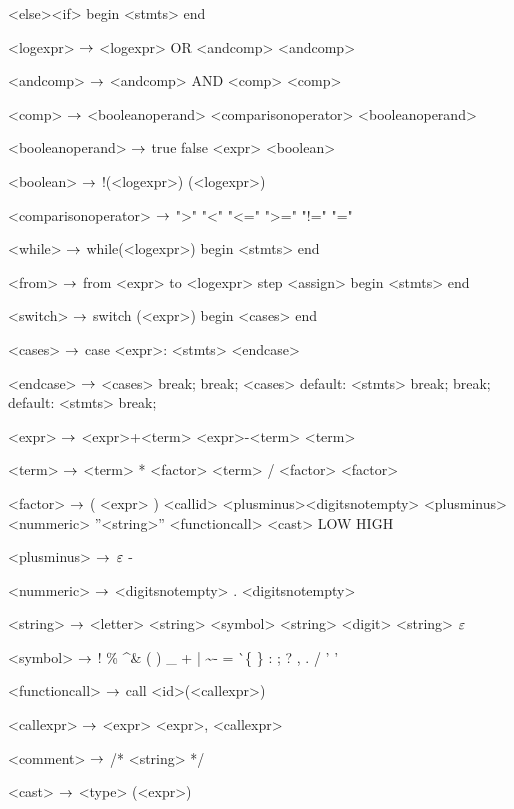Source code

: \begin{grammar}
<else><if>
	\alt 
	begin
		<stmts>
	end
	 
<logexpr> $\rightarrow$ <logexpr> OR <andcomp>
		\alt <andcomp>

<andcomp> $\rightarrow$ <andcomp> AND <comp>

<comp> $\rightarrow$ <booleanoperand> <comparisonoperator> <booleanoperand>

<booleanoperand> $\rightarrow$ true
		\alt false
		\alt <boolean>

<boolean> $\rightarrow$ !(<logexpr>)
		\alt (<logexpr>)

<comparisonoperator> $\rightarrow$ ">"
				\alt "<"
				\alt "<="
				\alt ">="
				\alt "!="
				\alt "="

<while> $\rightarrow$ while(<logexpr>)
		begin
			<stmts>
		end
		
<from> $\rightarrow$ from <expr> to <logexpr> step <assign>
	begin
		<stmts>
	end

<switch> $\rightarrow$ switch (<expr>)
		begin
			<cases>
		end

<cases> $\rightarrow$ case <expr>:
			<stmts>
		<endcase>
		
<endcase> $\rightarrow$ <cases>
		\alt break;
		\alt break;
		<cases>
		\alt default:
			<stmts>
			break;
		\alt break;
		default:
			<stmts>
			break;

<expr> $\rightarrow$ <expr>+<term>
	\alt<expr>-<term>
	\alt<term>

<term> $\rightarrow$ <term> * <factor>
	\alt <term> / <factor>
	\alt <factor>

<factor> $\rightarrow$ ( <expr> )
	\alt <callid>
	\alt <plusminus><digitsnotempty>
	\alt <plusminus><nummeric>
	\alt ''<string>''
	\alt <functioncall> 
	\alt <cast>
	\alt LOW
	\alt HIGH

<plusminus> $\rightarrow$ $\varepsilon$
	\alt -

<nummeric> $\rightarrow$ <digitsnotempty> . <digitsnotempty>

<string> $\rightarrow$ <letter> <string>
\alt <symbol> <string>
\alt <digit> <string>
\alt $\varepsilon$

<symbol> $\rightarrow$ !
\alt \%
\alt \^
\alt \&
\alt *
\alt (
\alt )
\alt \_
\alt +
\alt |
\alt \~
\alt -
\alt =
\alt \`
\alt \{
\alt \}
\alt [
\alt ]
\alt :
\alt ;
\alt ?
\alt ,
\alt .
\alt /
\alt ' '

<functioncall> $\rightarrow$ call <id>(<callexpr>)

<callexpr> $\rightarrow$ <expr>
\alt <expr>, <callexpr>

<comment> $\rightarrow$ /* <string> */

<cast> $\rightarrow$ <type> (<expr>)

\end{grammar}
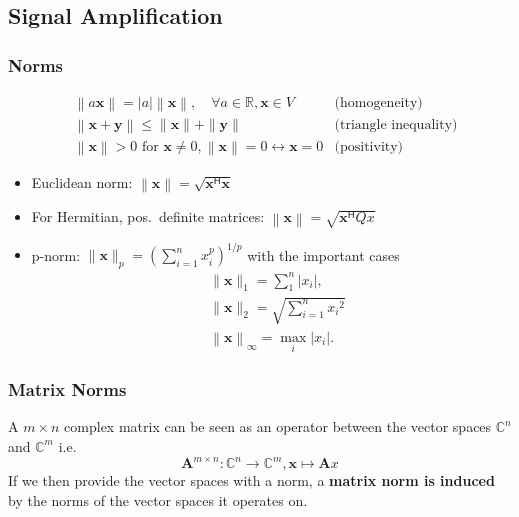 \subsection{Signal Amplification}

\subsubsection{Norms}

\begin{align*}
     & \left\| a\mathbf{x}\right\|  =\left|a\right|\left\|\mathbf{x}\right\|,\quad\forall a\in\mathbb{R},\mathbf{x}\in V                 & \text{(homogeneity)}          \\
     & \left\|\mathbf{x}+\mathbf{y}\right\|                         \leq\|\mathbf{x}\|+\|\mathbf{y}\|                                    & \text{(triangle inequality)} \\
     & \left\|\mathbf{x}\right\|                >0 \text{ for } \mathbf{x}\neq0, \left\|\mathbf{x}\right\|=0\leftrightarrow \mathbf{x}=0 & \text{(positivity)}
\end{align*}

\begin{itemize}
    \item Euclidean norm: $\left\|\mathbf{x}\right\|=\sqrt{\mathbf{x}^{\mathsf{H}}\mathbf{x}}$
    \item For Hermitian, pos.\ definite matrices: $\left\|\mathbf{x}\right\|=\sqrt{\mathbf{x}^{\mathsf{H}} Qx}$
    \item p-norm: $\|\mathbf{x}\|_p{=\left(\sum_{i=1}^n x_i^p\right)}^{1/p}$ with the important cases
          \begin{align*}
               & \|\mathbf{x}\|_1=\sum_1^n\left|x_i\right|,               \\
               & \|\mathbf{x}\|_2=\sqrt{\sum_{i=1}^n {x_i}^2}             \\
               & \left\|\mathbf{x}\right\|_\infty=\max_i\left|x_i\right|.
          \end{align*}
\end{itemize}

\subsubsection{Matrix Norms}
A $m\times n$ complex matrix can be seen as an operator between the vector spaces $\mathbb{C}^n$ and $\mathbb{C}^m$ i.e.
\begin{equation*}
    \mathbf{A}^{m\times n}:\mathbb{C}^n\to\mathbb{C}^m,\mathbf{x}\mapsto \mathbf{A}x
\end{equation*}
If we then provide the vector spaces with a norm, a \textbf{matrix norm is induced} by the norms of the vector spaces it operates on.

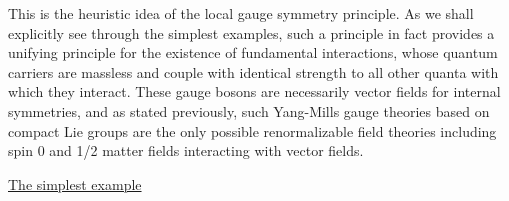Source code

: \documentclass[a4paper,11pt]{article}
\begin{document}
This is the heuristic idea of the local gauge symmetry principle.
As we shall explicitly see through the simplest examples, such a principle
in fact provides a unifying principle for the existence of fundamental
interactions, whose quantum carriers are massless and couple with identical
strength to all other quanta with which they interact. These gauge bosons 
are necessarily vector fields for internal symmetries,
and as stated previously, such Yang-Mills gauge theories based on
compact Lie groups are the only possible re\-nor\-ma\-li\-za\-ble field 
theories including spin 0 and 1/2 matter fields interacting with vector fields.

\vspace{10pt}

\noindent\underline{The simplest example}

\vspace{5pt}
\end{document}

→ EXERCISE DETAILS: Where an entry contains an image, leave the image out; otherwise retype everything exactly.

→ SOLUTION:
Source code

: \begin{grammar}
<else><if>
	\alt 
	begin
		<stmts>
	end
	 
<logexpr> $\rightarrow$ <logexpr> OR <andcomp>
		\alt <andcomp>

<andcomp> $\rightarrow$ <andcomp> AND <comp>

<comp> $\rightarrow$ <booleanoperand> <comparisonoperator> <booleanoperand>

<booleanoperand> $\rightarrow$ true
		\alt false
		\alt <boolean>

<boolean> $\rightarrow$ !(<logexpr>)
		\alt (<logexpr>)

<comparisonoperator> $\rightarrow$ ">"
				\alt "<"
				\alt "<="
				\alt ">="
				\alt "!="
				\alt "="

<while> $\rightarrow$ while(<logexpr>)
		begin
			<stmts>
		end
		
<from> $\rightarrow$ from <expr> to <logexpr> step <assign>
	begin
		<stmts>
	end

<switch> $\rightarrow$ switch (<expr>)
		begin
			<cases>
		end

<cases> $\rightarrow$ case <expr>:
			<stmts>
		<endcase>
		
<endcase> $\rightarrow$ <cases>
		\alt break;
		\alt break;
		<cases>
		\alt default:
			<stmts>
			break;
		\alt break;
		default:
			<stmts>
			break;

<expr> $\rightarrow$ <expr>+<term>
	\alt<expr>-<term>
	\alt<term>

<term> $\rightarrow$ <term> * <factor>
	\alt <term> / <factor>
	\alt <factor>

<factor> $\rightarrow$ ( <expr> )
	\alt <callid>
	\alt <plusminus><digitsnotempty>
	\alt <plusminus><nummeric>
	\alt ''<string>''
	\alt <functioncall> 
	\alt <cast>
	\alt LOW
	\alt HIGH

<plusminus> $\rightarrow$ $\varepsilon$
	\alt -

<nummeric> $\rightarrow$ <digitsnotempty> . <digitsnotempty>

<string> $\rightarrow$ <letter> <string>
\alt <symbol> <string>
\alt <digit> <string>
\alt $\varepsilon$

<symbol> $\rightarrow$ !
\alt \%
\alt \^
\alt \&
\alt *
\alt (
\alt )
\alt \_
\alt +
\alt |
\alt \~
\alt -
\alt =
\alt \`
\alt \{
\alt \}
\alt [
\alt ]
\alt :
\alt ;
\alt ?
\alt ,
\alt .
\alt /
\alt ' '

<functioncall> $\rightarrow$ call <id>(<callexpr>)

<callexpr> $\rightarrow$ <expr>
\alt <expr>, <callexpr>

<comment> $\rightarrow$ /* <string> */

<cast> $\rightarrow$ <type> (<expr>)

\end{grammar}
 \subsection{Signal Amplification}

\subsubsection{Norms}

\begin{align*}
     & \left\| a\mathbf{x}\right\|  =\left|a\right|\left\|\mathbf{x}\right\|,\quad\forall a\in\mathbb{R},\mathbf{x}\in V                 & \text{(homogeneity)}          \\
     & \left\|\mathbf{x}+\mathbf{y}\right\|                         \leq\|\mathbf{x}\|+\|\mathbf{y}\|                                    & \text{(triangle inequality)} \\
     & \left\|\mathbf{x}\right\|                >0 \text{ for } \mathbf{x}\neq0, \left\|\mathbf{x}\right\|=0\leftrightarrow \mathbf{x}=0 & \text{(positivity)}
\end{align*}

\begin{itemize}
    \item Euclidean norm: $\left\|\mathbf{x}\right\|=\sqrt{\mathbf{x}^{\mathsf{H}}\mathbf{x}}$
    \item For Hermitian, pos.\ definite matrices: $\left\|\mathbf{x}\right\|=\sqrt{\mathbf{x}^{\mathsf{H}} Qx}$
    \item p-norm: $\|\mathbf{x}\|_p{=\left(\sum_{i=1}^n x_i^p\right)}^{1/p}$ with the important cases
          \begin{align*}
               & \|\mathbf{x}\|_1=\sum_1^n\left|x_i\right|,               \\
               & \|\mathbf{x}\|_2=\sqrt{\sum_{i=1}^n {x_i}^2}             \\
               & \left\|\mathbf{x}\right\|_\infty=\max_i\left|x_i\right|.
          \end{align*}
\end{itemize}

\subsubsection{Matrix Norms}
A $m\times n$ complex matrix can be seen as an operator between the vector spaces $\mathbb{C}^n$ and $\mathbb{C}^m$ i.e.
\begin{equation*}
    \mathbf{A}^{m\times n}:\mathbb{C}^n\to\mathbb{C}^m,\mathbf{x}\mapsto \mathbf{A}x
\end{equation*}
If we then provide the vector spaces with a norm, a \textbf{matrix norm is induced} by the norms of the vector spaces it operates on.

Source code

: \documentclass[a4paper,11pt]{article}
\begin{document}
This is the heuristic idea of the local gauge symmetry principle.
As we shall explicitly see through the simplest examples, such a principle
in fact provides a unifying principle for the existence of fundamental
interactions, whose quantum carriers are massless and couple with identical
strength to all other quanta with which they interact. These gauge bosons 
are necessarily vector fields for internal symmetries,
and as stated previously, such Yang-Mills gauge theories based on
compact Lie groups are the only possible re\-nor\-ma\-li\-za\-ble field 
theories including spin 0 and 1/2 matter fields interacting with vector fields.

\vspace{10pt}

\noindent\underline{The simplest example}

\vspace{5pt}
\end{document}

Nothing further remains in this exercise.